** MATERIAL FOR THIS EXERCISE follows **
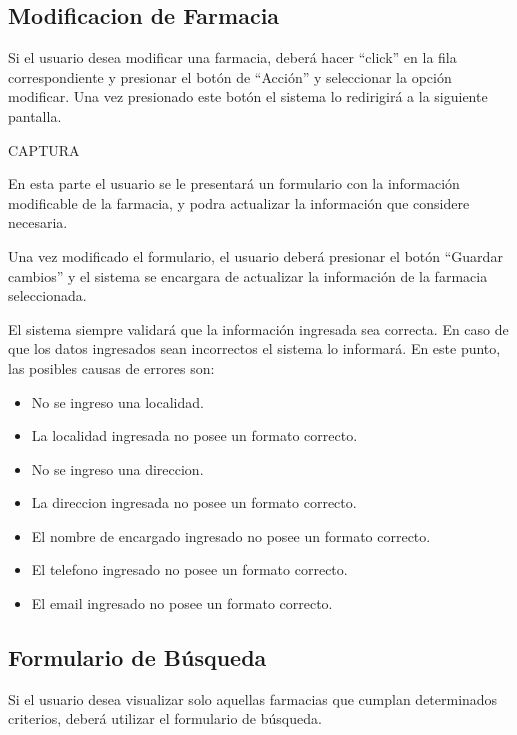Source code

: \documentclass[letterpaper,10pt,spanish]{sphinxmanual}
\begin{document}
\subsection{Modificacion de Farmacia}
\label{farmacias:modificacion-de-farmacia}
Si el usuario desea modificar una farmacia, deberá hacer “click” en la fila correspondiente y presionar el botón de “Acción” y seleccionar la opción modificar.
Una vez presionado este botón el sistema lo redirigirá a la siguiente pantalla.

CAPTURA

En esta parte el usuario se le presentará un formulario con la información modificable de la farmacia, y podra actualizar la información que considere necesaria.

Una vez modificado el formulario, el usuario deberá presionar el botón “Guardar cambios” y el sistema se encargara de actualizar la información de la farmacia seleccionada.

El sistema siempre validará que la información ingresada sea correcta. En caso de que los datos ingresados sean incorrectos el sistema lo informará.
En este punto, las posibles causas de errores son:
\begin{itemize}
\item {} 
No se ingreso una localidad.

\item {} 
La localidad ingresada no posee un formato correcto.

\item {} 
No se ingreso una direccion.

\item {} 
La direccion ingresada no posee un formato correcto.

\item {} 
El nombre de encargado ingresado no posee un formato correcto.

\item {} 
El telefono ingresado no posee un formato correcto.

\item {} 
El email ingresado no posee un formato correcto.

\end{itemize}


\subsection{Formulario de Búsqueda}
\label{farmacias:formulario-de-busqueda}
Si el usuario desea visualizar solo aquellas farmacias que cumplan determinados criterios, deberá utilizar el formulario de búsqueda.
\end{document}
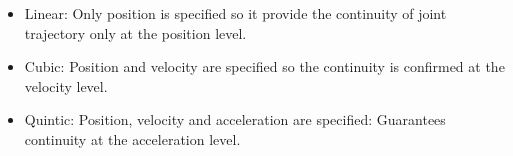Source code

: \label{itemize jtc}
\begin{itemize}
    \item Linear: Only position is specified so it provide the continuity of joint trajectory only at the position level. 


    \item Cubic: Position and velocity are specified so the continuity is confirmed at the velocity level.


    \item Quintic: Position, velocity and acceleration are specified: Guarantees continuity at the acceleration level.

\end{itemize}

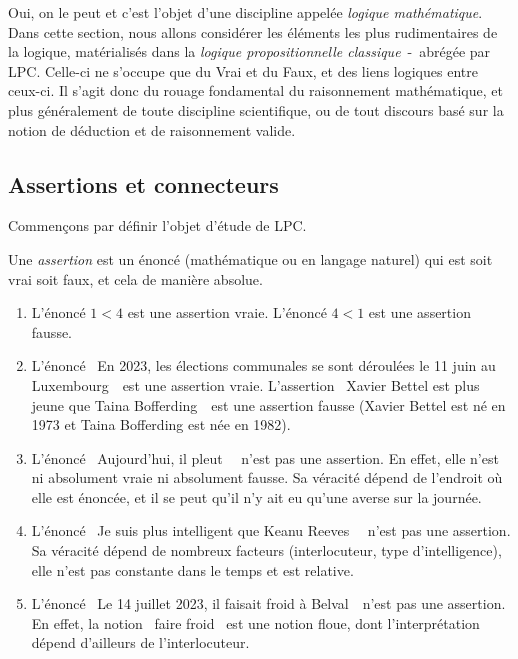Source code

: \documentclass[french,course,oneside,theoremnosection]{lecture}
\begin{document}
Oui, on le peut et c'est l'objet d'une discipline appelée \emph{logique mathématique}. Dans cette section, nous allons considérer les éléments les plus rudimentaires de la logique, matérialisés dans la \emph{logique propositionnelle classique}~-~abrégée par LPC. Celle-ci ne s'occupe que du Vrai et du Faux, et des liens logiques entre ceux-ci. Il s'agit donc du rouage fondamental du raisonnement mathématique, et plus généralement de toute discipline scientifique, ou de tout discours basé sur la notion de déduction et de raisonnement valide.

\subsection{Assertions et connecteurs}

Commençons par définir l'objet d'étude de LPC.
\begin{definition} Une \emph{assertion} est un énoncé (mathématique ou en langage naturel) qui est soit vrai soit faux, et cela de manière absolue.
\end{definition}
\begin{example}
\begin{enumerate}¸
\item L'énoncé $1 < 4$ est une assertion vraie. L'énoncé $4<1$ est une assertion fausse.
\item L'énoncé \og~En 2023, les élections communales se sont déroulées le 11 juin au Luxembourg~\fg{}~est une assertion vraie. L'assertion \og~Xavier Bettel est plus jeune que Taina Bofferding~\fg{}~est une assertion fausse (Xavier Bettel est né en  1973 et Taina Bofferding est née en 1982).
\item L'énoncé \og~Aujourd'hui, il pleut~\fg{}~ n'est pas une assertion. En effet, elle n'est ni absolument vraie ni absolument fausse. Sa véracité dépend de l'endroit où elle est énoncée, et il se peut qu'il n'y ait eu qu'une averse sur la journée.
\item L'énoncé \og~Je suis plus intelligent que Keanu Reeves~\fg{}~ n'est pas une assertion. Sa véracité dépend de nombreux facteurs (interlocuteur, type d'intelligence), elle n'est  pas constante dans le temps et est relative.
\item L'énoncé \og~Le 14 juillet 2023, il faisait froid à Belval~\fg{}~n'est pas une assertion. En effet, la notion \og~faire froid~\fg{} est une notion floue, dont l'interprétation dépend d'ailleurs de l'interlocuteur.
\end{enumerate}
\end{example}
\end{document}
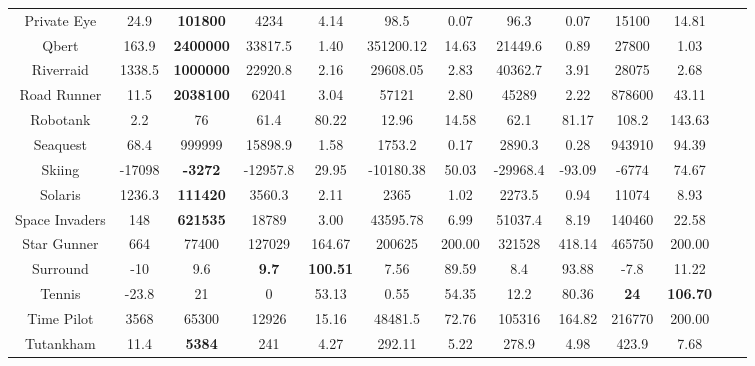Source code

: \documentclass[nohyperref]{article}
\newcommand{\best}[1]{\textbf{#1}}
\theoremstyle{plain}
\begin{document}
\begin{table}[!hb]
\begin{center}
\begin{tabular}{ |c |c |c| c c| c c|  c c |c c |c c |}
 Private Eye        & 24.9      & \textbf{101800}    & 4234     &4.14    & 98.5       & 0.07       & 96.3    & 0.07      &15100      &14.81                 \\
 Qbert              & 163.9     & \textbf{2400000}   & 33817.5  &1.40    & 351200.12  & 14.63      & 21449.6 & 0.89      &27800             &1.03            \\
 Riverraid          & 1338.5    & \textbf{1000000}   & 22920.8  &2.16    & 29608.05   & 2.83       & 40362.7 & 3.91      &28075             &2.68           \\
 Road Runner        & 11.5      & \textbf{2038100}   & 62041    &3.04    & 57121      & 2.80       & 45289   & 2.22      &878600    &43.11                  \\
 Robotank           & 2.2       & 76                 & 61.4     &80.22   & 12.96      & 14.58      & 62.1    & 81.17     &108.2      &143.63   \\
 Seaquest           & 68.4      & 999999             & 15898.9  &1.58    & 1753.2     & 0.17       & 2890.3  & 0.28      &943910	             &94.39 \\
 Skiing             & -17098    & \textbf{-3272}     & -12957.8 &29.95   & -10180.38  & 50.03      & -29968.4& -93.09    &-6774             &74.67            \\
 Solaris            & 1236.3    & \textbf{111420}    & 3560.3   &2.11    & 2365       & 1.02       & 2273.5  & 0.94      &11074             &8.93           \\
 Space Invaders     & 148       & \textbf{621535 }   & 18789    &3.00    & 43595.78   & 6.99       & 51037.4 & 8.19      &140460    &22.58                  \\
 Star Gunner        & 664       & 77400              & 127029   &164.67  & 200625     & 200.00     & 321528  & 418.14    &465750     &200.00    \\
 Surround           & -10       & 9.6                & \textbf{9.7}      &\textbf{100.51}  & 7.56       & 89.59      & 8.4     & 93.88     &-7.8    &11.22  \\
 Tennis             & -23.8     & 21                 & 0        &53.13   & 0.55       & 54.35      & 12.2    & 80.36     &\best{24       }  &\best{106.70    }    \\
 Time Pilot         & 3568      & 65300              & 12926    &15.16   & 48481.5    & 72.76      & 105316  & 164.82    &216770     &200.00  \\
 Tutankham          & 11.4      & \textbf{5384}      & 241      &4.27    & 292.11     & 5.22       & 278.9   & 4.98      &423.9     &7.68                   \\

\end{tabular}
\end{center}
\end{table}
\end{document}
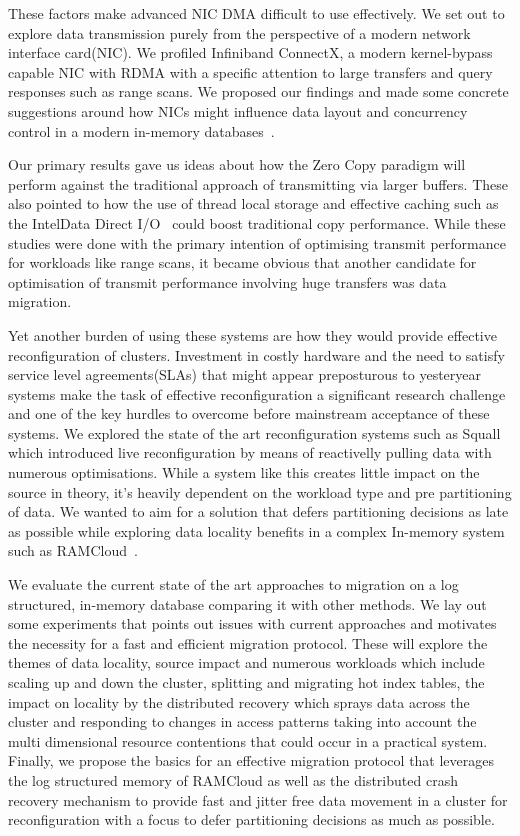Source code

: These factors make advanced NIC DMA difficult to use effectively. We set out to explore data 
transmission purely from the perspective of a modern network interface card(NIC). We profiled
Infiniband ConnectX, a modern kernel-bypass capable NIC
with RDMA with a specific attention to large transfers and query responses such as range scans.
We proposed our findings and made some concrete suggestions around how NICs might
influence data layout and concurrency control in a modern in-memory 
databases~\cite{KesavanRicciStutsman:IMDM16}. 

Our primary results gave us ideas about 
how the Zero Copy paradigm will perform against the traditional approach of transmitting via
larger buffers. These also pointed to how the use of thread local storage and effective caching
such as the Intel\textregistered Data Direct I/O~\cite{ddio} could boost traditional copy performance. 
While these studies were done with the primary intention of optimising transmit performance 
for workloads like range scans, it became obvious that another candidate for optimisation 
of transmit performance involving huge transfers was data migration.

Yet another burden of using these systems are how they would provide effective 
reconfiguration of clusters. Investment in costly hardware and the need to satisfy
service level agreements(SLAs) that might appear preposturous to yesteryear systems
make the task of effective reconfiguration a significant research challenge and 
one of the key hurdles to overcome before mainstream acceptance of these systems.
We explored the state of the art reconfiguration systems such as Squall~\cite{squall} which 
introduced live reconfiguration by means of reactivelly pulling data with numerous optimisations.
While a system like this creates little impact on the source in theory, it's heavily dependent 
on the workload type and pre partitioning of data. We wanted to aim for a solution that defers 
partitioning decisions as late as possible while exploring data locality benefits in a complex
In-memory system such as RAMCloud~\cite{ramcloud}.


We evaluate the current state of the art approaches to migration on a log structured, in-memory database
comparing it with other methods. We lay out some experiments that points out issues with current approaches
and motivates the necessity for a fast and efficient migration protocol. These will explore the themes 
of data locality, source impact and numerous workloads which include scaling up and down the cluster, splitting
and migrating hot index tables, the impact on locality by the distributed recovery which sprays data across the 
cluster and responding to changes in access patterns taking into account the multi dimensional resource contentions
that could occur in a practical system. Finally, we propose the basics for an effective migration protocol that leverages
the log structured memory of RAMCloud as well as the distributed crash recovery mechanism
to provide fast and jitter free data movement in a cluster for reconfiguration with a focus to
defer partitioning decisions as much as possible.

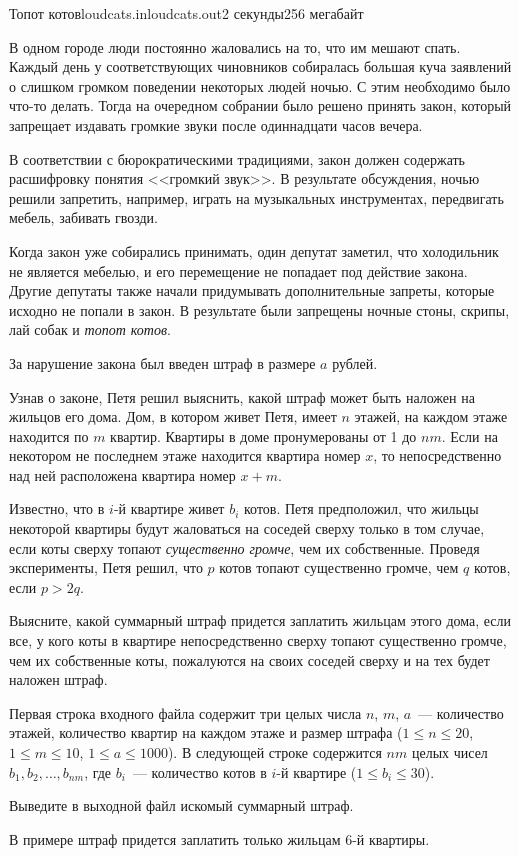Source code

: \begin{problem}{Топот котов}{loudcats.in}{loudcats.out}{2 секунды}{256 мегабайт}


В одном городе люди постоянно жаловались на то, что им мешают спать. Каждый день у 
соответствующих чиновников собиралась большая куча заявлений о слишком громком 
поведении некоторых людей ночью. С этим необходимо было что-то делать. Тогда на
очередном собрании было решено принять закон, который запрещает издавать громкие
звуки после одиннадцати часов вечера. 

В соответствии с бюрократическими традициями, закон должен содержать расшифровку
понятия <<громкий звук>>. В результате обсуждения, ночью решили запретить, 
например, играть на музыкальных инструментах, передвигать мебель, забивать гвозди.

Когда закон уже собирались принимать, один депутат заметил, что холодильник не 
является мебелью, и его перемещение не попадает под действие закона. Другие депутаты 
также начали придумывать дополнительные запреты, которые исходно не попали в закон. 
В результате были запрещены ночные стоны, скрипы, лай собак и \emph{топот котов}.

За нарушение закона был введен штраф в размере $a$ рублей. 

Узнав о законе, Петя решил выяснить, какой штраф может быть наложен
на жильцов его дома. Дом, в котором живет Петя, имеет $n$ этажей, 
на каждом этаже находится по $m$ квартир. Квартиры в доме пронумерованы от 1 до $nm$. 
Если на некотором не последнем этаже находится квартира номер $x$, то 
непосредственно над ней расположена квартира номер $x + m$. 

Известно, что в $i$-й квартире живет $b_i$ котов.
Петя предположил, что жильцы некоторой квартиры будут жаловаться на соседей
сверху только в том случае, если коты сверху топают \emph{существенно громче}, 
чем их собственные. Проведя эксперименты, Петя решил, что $p$ котов
топают существенно громче, чем $q$ котов, если $p > 2q$.

Выясните, какой суммарный штраф придется заплатить жильцам этого дома,
если все, у кого коты в квартире непосредственно сверху топают существенно
громче, чем их собственные коты, пожалуются на своих соседей сверху
и на тех будет наложен штраф.

\InputFile
Первая строка входного файла содержит три целых числа 
$n$, $m$, $a$~--- количество этажей, количество
квартир на каждом этаже и размер штрафа ($1 \le n \le 20$, 
$1 \le m \le 10$, $1 \le a \le 1000$). 
В следующей строке содержится $nm$ целых чисел $b_1, b_2, \ldots, b_{nm}$, 
где $b_i$~--- количество котов 
в $i$-й квартире ($1 \le b_i \le 30$). 

\OutputFile
Выведите в выходной файл искомый суммарный штраф.

\Example
\begin{example}%
%
\end{example}

\Note
В примере штраф придется заплатить только жильцам 6-й квартиры.

\end{problem}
** End of MATERIAL FOR THIS EXERCISE **
» WHAT YOU WILL DO
Lines with the word "sistema": copy each one from the data above.

» ANSWER TO THIS TASK
Una vez presionado este botón el sistema lo redirigirá a la siguiente pantalla.
Una vez modificado el formulario, el usuario deberá presionar el botón “Guardar cambios” y el sistema se encargara de actualizar la información de la farmacia seleccionada.
El sistema siempre validará que la información ingresada sea correcta. En caso de que los datos ingresados sean incorrectos el sistema lo informará.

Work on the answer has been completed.